Eppure poco più di due settimane fa Aleksey Arestovich, dopo essersi dimesso dalla carica di primo consigliere di Zelensky. in un Tweet ha rivelato che sono parecchi nello stesso governo a pensare ormai che la vittoria di Kiev non sia più garantita, anzi che sia addirittura improbabile. Quali reazioni ci sono state dopo queste dichiarazioni?

«Arestovich lo considero un opinion maker molto interessante e intelligente che, essendo un intellettuale prende anche posizioni “dubbiose”. Si è anche dovuto dimettere perché oggetto di un linciaggio morale sui social. Credo ci sia stato lo zampino di alcuni oppositori di Zelensky. Tuttavia vediamo cosa si intende per vittoria. La riconquista di tutti i territori in effetti non è garantita. Personalmente però ritengo che gli ucraini sono nella posizione di poterci sorprendere di nuovo quando arriveranno le nuove truppe in addestramento e i nuovi mezzi corazzati. Mi aspetto una vittoria limitata, mentre una vittoria totale, con una Russia che ha deciso di non mollare, non è affatto facile».

Ma a premere per una pace sono pure gli americani. In una conferenza stampa che si è svolta nella base aerea di Ramstein in Germania il segretario di Stato americano alla difesa Lloyd Austin e il generale Mark Milley capo di stato maggiore congiunto hanno sostanzialmente detto che nel 2023 gli ucraini non hanno grandi possibilità di cacciare i russi dal loro territorio e che tutto dovrà finire sul tavolo dei negoziati. A questo si aggiunge l’invito che Milley circa due mesi fa rivolse agli ucraini: trattate coi russi fintanto siete ancora in una posizione di vantaggio.

«Al di là delle dichiarazioni il grande successo di Kiev credo sia stato di aver sbloccato le forniture di armi pesanti, in particolare carri armati, facendo rimuovere il veto politico agli europei. Non sappiamo questi carri quanti saranno ma una volta rimosso il blocco potrebbero essere anche in numero maggiore di quello promesso. Forse certi messaggi sono un invito rivolto agli ucraini a mantenere la calma in preparazione di un negoziato. Negoziato che oggi non è possibile per quello che ho detto all’inizio ma che forse lo sarà dopo che l’esercito avrà ripreso ad avanzare e russi si saranno resi conto che non ci possono fare nulla. E quando un esercito non fa che arretrare subendo perdite finisce la voglia di combattere. Credo il momento della verità arriverà verso l’estate, dopo le piogge primaverili»

I carri armati arriveranno ma si dice non prima di Maggio e anche gli aerei promessi, se arriveranno, potranno volare solo dopo che gli equipaggi avranno terminato l’addestramento.

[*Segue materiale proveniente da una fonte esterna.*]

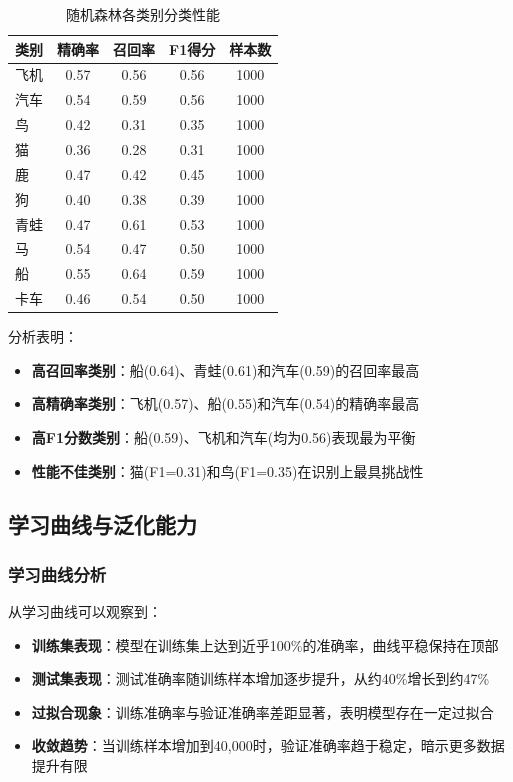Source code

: \documentclass[UTF8]{report}
\theoremstyle{MyLineTheoremStyle} %
\theoremstyle{MyBlockTheoremStyle} %
\theoremstyle{MySubsubsectionStyle} %
\begin{document}
\begin{table}[h]
\centering
\caption{随机森林各类别分类性能}
\label{tab:rf_class_performance}
\begin{tabular}{l c c c c}
\toprule
\textbf{类别} & \textbf{精确率} & \textbf{召回率} & \textbf{F1得分} & \textbf{样本数} \\
\midrule
飞机 & 0.57 & 0.56 & 0.56 & 1000 \\
汽车 & 0.54 & 0.59 & 0.56 & 1000 \\
鸟 & 0.42 & 0.31 & 0.35 & 1000 \\
猫 & 0.36 & 0.28 & 0.31 & 1000 \\
鹿 & 0.47 & 0.42 & 0.45 & 1000 \\
狗 & 0.40 & 0.38 & 0.39 & 1000 \\
青蛙 & 0.47 & 0.61 & 0.53 & 1000 \\
马 & 0.54 & 0.47 & 0.50 & 1000 \\
船 & 0.55 & 0.64 & 0.59 & 1000 \\
卡车 & 0.46 & 0.54 & 0.50 & 1000 \\
\bottomrule
\end{tabular}
\end{table}

分析表明：
\begin{itemize}
    \item \textbf{高召回率类别}：船(0.64)、青蛙(0.61)和汽车(0.59)的召回率最高
    \item \textbf{高精确率类别}：飞机(0.57)、船(0.55)和汽车(0.54)的精确率最高
    \item \textbf{高F1分数类别}：船(0.59)、飞机和汽车(均为0.56)表现最为平衡
    \item \textbf{性能不佳类别}：猫(F1=0.31)和鸟(F1=0.35)在识别上最具挑战性
\end{itemize}

\subsection{学习曲线与泛化能力}

\subsubsection{学习曲线分析}
从学习曲线可以观察到：
\begin{itemize}
    \item \textbf{训练集表现}：模型在训练集上达到近乎100\%的准确率，曲线平稳保持在顶部
    \item \textbf{测试集表现}：测试准确率随训练样本增加逐步提升，从约40\%增长到约47\%
    \item \textbf{过拟合现象}：训练准确率与验证准确率差距显著，表明模型存在一定过拟合
    \item \textbf{收敛趋势}：当训练样本增加到40,000时，验证准确率趋于稳定，暗示更多数据提升有限
\end{itemize}
\end{document}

Dopo tutti questi tira e molla gli ucraini sono ancora filo europei o ci stanno ripensando?

«L’aspirazione dell’Ucraina è sempre l’Occidente e soprattutto di fare i conti col passato sovietico e prima ancora imperiale russo, anche con metodi che a noi non piacciono, come l’abbattimento delle statue. Al di là dei conti della serva su quanti carri armati manda l’Europa ci si rende conto che il processo è avviato. Del resto Putin questo inverno ha bombardato le città ucraine non per terrorizzare gli ucraini ma l’opinione pubblica europea e per attivare i pacifisti. Allo stesso modo ha minacciato di arruolare un milione di soldati per alzare il costo della guerra e vedere se l’Europa era disposta a fare altrettanto. Ebbene la reazione occidentale è stata quella di cominciare a dare agli ucraini i mezzi per terminare la guerra prima e non allungarla come vorrebbero i russi. Questo ha creato un grosso problema a Mosca che adesso deve vincere lei entro quest’anno perché ogni mese che passa andrà peggio. I russi è vero che possono arruolare molti più soldati ma non avendo più un esercito basato sulla leva hanno parecchi problemi di addestramento, mentre gli ucraini no e possono mandare i propri soldati ad addestrarsi anche in altri paesi Nato. E poi la logistica russa non consente in ogni caso di avere sul terreno più di 300mila uomini alla volta. In poche parole non lasciamoci ingannare dai numeri».

In ogni caso i numeri da parte degli europei non potranno che restare bassi per ragioni oggettive: noi di armi negli arsenali nonostante le lamentazioni dei pacifisti, ne abbiamo davvero poche; ma senza armi la guerra pur con tutta la determinazione non si fa. Gli ucraini ne sono consapevoli?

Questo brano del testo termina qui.